Posted by John Brewin

JOHANNESBURG -- In seeking to find answers to the England question it is most difficult to avoid the knee jerk. Failure at international competitions can be acceptable. After all, only one team can win a tournament, leaving the others with their own measure of disappointment. But this time, more than at any other time, England departs with serious discredit. Unloved and unlovable, most of the main men will not be playing at a World Cup for their country again, and relief must be drawn from that.

Old, sluggish, slow, unfocused: All accusations that have been rightly leveled at the England team. Right-thinking Englishmen were shrugging their shoulders about their team's hopes, even after the U.S. game. Algeria was so bad as to seem as if it could only be the nadir. Far from it; we find ourselves remembering a 1-0 defeat of Slovenia and thinking such a result was enough to qualify for the last 16 as some form of a high point.
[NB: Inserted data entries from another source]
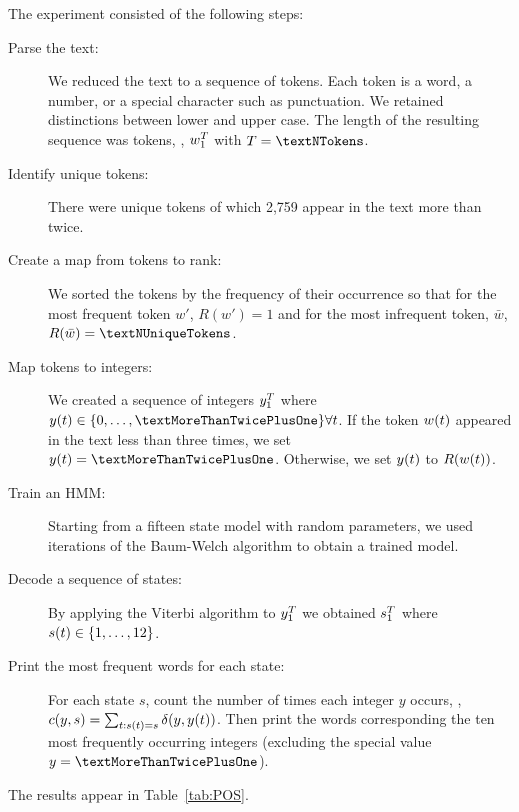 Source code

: The experiment consisted of the following steps:
\begin{description}
\item[Parse the text:] We reduced the text to a sequence of tokens.
  Each token is a word, a number, or a special character such as
  punctuation.  We retained distinctions between lower and upper case.
  The length of the resulting sequence was \textNTokens tokens, \ie,
  $w_{1}^{T}$ with $T=\textNTokens$.
\item[Identify unique tokens:] There were \textNUniqueTokens unique tokens of which
  2,759 appear in the text more than twice.
\item[Create a map from tokens to rank:] We sorted the tokens by the
  frequency of their occurrence so that for the most frequent token
  $w'$, $R(w')=1$ and for the most infrequent token, $\bar w$, $R(\bar
  w)=\textNUniqueTokens$.
\item[Map tokens to integers:] We created a sequence of integers
  $y_{1}^{T}$ where $\ti{y}{t} \in \{0,\ldots,\textMoreThanTwicePlusOne\} \forall
  t$.  If the token ${w}{(t)}$ appeared in the text less than three
  times, we set $\ti{y}{t}=\textMoreThanTwicePlusOne$.  Otherwise, we set  ${y}{(t)}$ to
  $R({w}{(t)})$.
\item[Train an HMM:] Starting from a fifteen state model with random
  parameters, we used \textTrainingIterations iterations of the
  Baum-Welch algorithm to obtain a trained model.
\item[Decode a sequence of states:] By applying the Viterbi algorithm
  to $y_{1}^{T}$ we obtained $s_{1}^{T}$ where ${s}{(t)}\in
  \{1,\ldots,12\}$.
\item[Print the most frequent words for each state:] For each state
  $s$, count the number of times each integer $y$ occurs, \ie, $c(y,s)
  = \sum_{t:{s}{(t)}=s} \delta(y,{y}{(t)})$.  Then print the words
  corresponding the ten most frequently occurring integers (excluding
  the special value $y=\textMoreThanTwicePlusOne$).
\end{description}
The results appear in Table~\ref{tab:POS}.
I write as someone who decided it would be a good idea to predict his country as potential winners in the Soccernet preview. The yolk has been wiped from my face, but the tears were never shed. In making my prediction I had fallen into the confidence trick, and I was not alone. I had followed the reasoning offered by Fabio Capello -- a man I had been impressed by -- that if England's players performed as they did in the Premier League, they had a good chance. I had drawn myself into the all-pervading hype of England's top division and its recent pre-eminence in the continental club game, when in fact it might well be the overriding cause of international ignominy.

The Champions League has seen most of England's putative stars shine. Frank Lampard, Steven Gerrard, John Terry and Wayne Rooney all performed well in its very latest stages, so surely they can perform at an international level? Such an equation has been proved to be fatally flawed, and it is not difficult to discern why. Lampard's and Terry's performances for Chelsea are augmented by having an all-star cast of foreign talent around them. Gerrard has played his best football in recent years when in tandem with a Spaniard and an Argentine. Rooney's goals came last season when supported by raiding foreign wingers in Nani and Valencia; there was no more indicative sight of Rooney's frustrated plight than him with his back to goal and no options to pass to.
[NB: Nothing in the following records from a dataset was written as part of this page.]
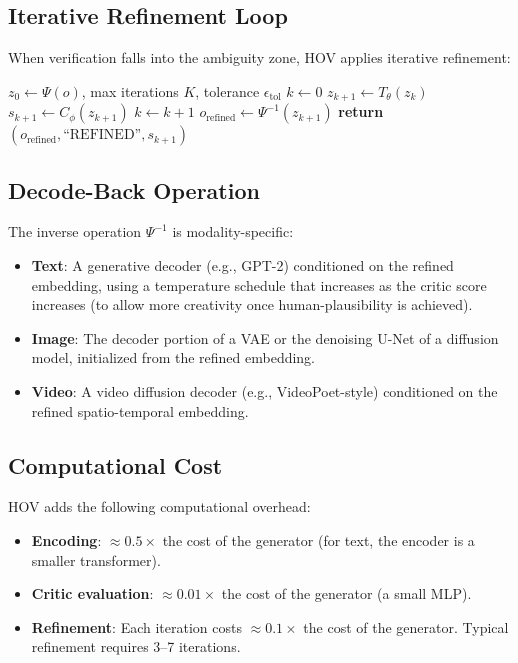 \documentclass[12pt,oneside]{article}
\begin{document}
\subsection{Iterative Refinement Loop}

When verification falls into the ambiguity zone, HOV applies iterative refinement:

\begin{algorithm}[H]
\caption{HOV Refinement Loop}
\begin{algorithmic}[1]
\Require $z_0 \leftarrow \Psi(o)$, max iterations $K$, tolerance $\epsilon_\text{tol}$
\State $k \leftarrow 0$
\Repeat
    \State $z_{k+1} \leftarrow T_\theta(z_k)$
    \State $s_{k+1} \leftarrow C_\phi(z_{k+1})$
    \State $k \leftarrow k + 1$
\State $o_\text{refined} \leftarrow \Psi^{-1}(z_{k+1})$ 
\State \textbf{return} $(o_\text{refined}, \text{``REFINED''}, s_{k+1})$
\end{algorithmic}
\end{algorithm}

\subsection{Decode-Back Operation}

The inverse operation $\Psi^{-1}$ is modality-specific:
\begin{itemize}[noitemsep]
    \item \textbf{Text}: A generative decoder (e.g., GPT-2) conditioned on the refined embedding, using a temperature schedule that increases as the critic score increases (to allow more creativity once human-plausibility is achieved).
    \item \textbf{Image}: The decoder portion of a VAE or the denoising U-Net of a diffusion model, initialized from the refined embedding.
    \item \textbf{Video}: A video diffusion decoder (e.g., VideoPoet-style) conditioned on the refined spatio-temporal embedding.
\end{itemize}

\subsection{Computational Cost}

HOV adds the following computational overhead:
\begin{itemize}[noitemsep]
    \item \textbf{Encoding}: $\approx 0.5 \times$ the cost of the generator (for text, the encoder is a smaller transformer).
    \item \textbf{Critic evaluation}: $\approx 0.01 \times$ the cost of the generator (a small MLP).
    \item \textbf{Refinement}: Each iteration costs $\approx 0.1 \times$ the cost of the generator. Typical refinement requires 3--7 iterations.
\end{itemize}
\end{document}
The likes of Aaron Lennon and Shaun Wright-Phillips lack the dimensions to play with a forward of his positional expectations. They might have speed but they do not deliver, and neither were they found to be anticipating the telling pass. The supporting cast for Rooney & Co. is not good enough to bring the best from him, a legacy of the small amount of Englishmen plying their trade in the top echelon. A lack of competition for places pervaded Capello's thinking. However, having made the bold and reasonable decision to omit Theo Walcott, to then not take a chance on Adam Johnson when the Manchester City winger offered different facets to his game to the same indifference of Lennon and Wright-Phillips must go down as a serious error.

This was an England team with no mystery about it. An Englishman can look back on the past two decades and feel pride in the moments when a young star not yet steeped in the pretensions of footballers' lives has lit up a tournament in the style of a Gascoigne, an Owen or the Rooney of 2004. That we have to wait a generation for each might say it all. Innate conservatism and the clubbable clique that is playing for England soon beats it out of them.

This tournament has seen a lid lifted on the internal workings of that hated phrase, the "England camp." The players would seem to have behaved as if on an ill-fated field trip from a school for the overprivileged. Whinges about not being allowed beer or extended golf sessions can only look small-minded in the face of ruinous performances. Immature as well as aging, there seems little hope for the olden, "golden" generation.

To rip it up and start again can seem like the only course of action, yet the short-termism inherent in English football will likely prevent it. A qualification campaign for Euro 2012 begins in September. There is no time to replace with young bucks, if there were any. A glance across at the team that did make it to face Argentina can only deepen the gloom. Where were the England equivalents of Thomas Muller, Sami Khedira and Mesut Ozil?

They are homegrown talents playing at the top level of their country's football. "Bundesliga, who's heard of the Bundesliga?" Those are the words of West Ham co-owner David Gold when asked this year about the financial controls put in place among clubs in Europe's most-spectated league. Cast that shameful ignorance aside to consider that such restrictions engender a need to farm young talent, rather than get it in from overseas. Long-term benefits from a decision to prevent hunger for short-term gain? What will those crazy Germans think of next?

And England might have a window to effect its own change. Much of Germany's squad came through in the preparation for its hosting of the 2006 tournament, when qualification was not required and a team could be built organically. England has 2018 on the horizon, a World Cup that it should hope to host. Yet the cash-rich Premier League is noncommittal in its support for the bid. As a body whose original blueprint back in 1992 was supposedly to aid the England team -- laughable to consider now -- they must consider whether they want to be part of the problem or solution. It will very soon be 48 years of dreaming, and by then most should have woken up to the realities of expected failure.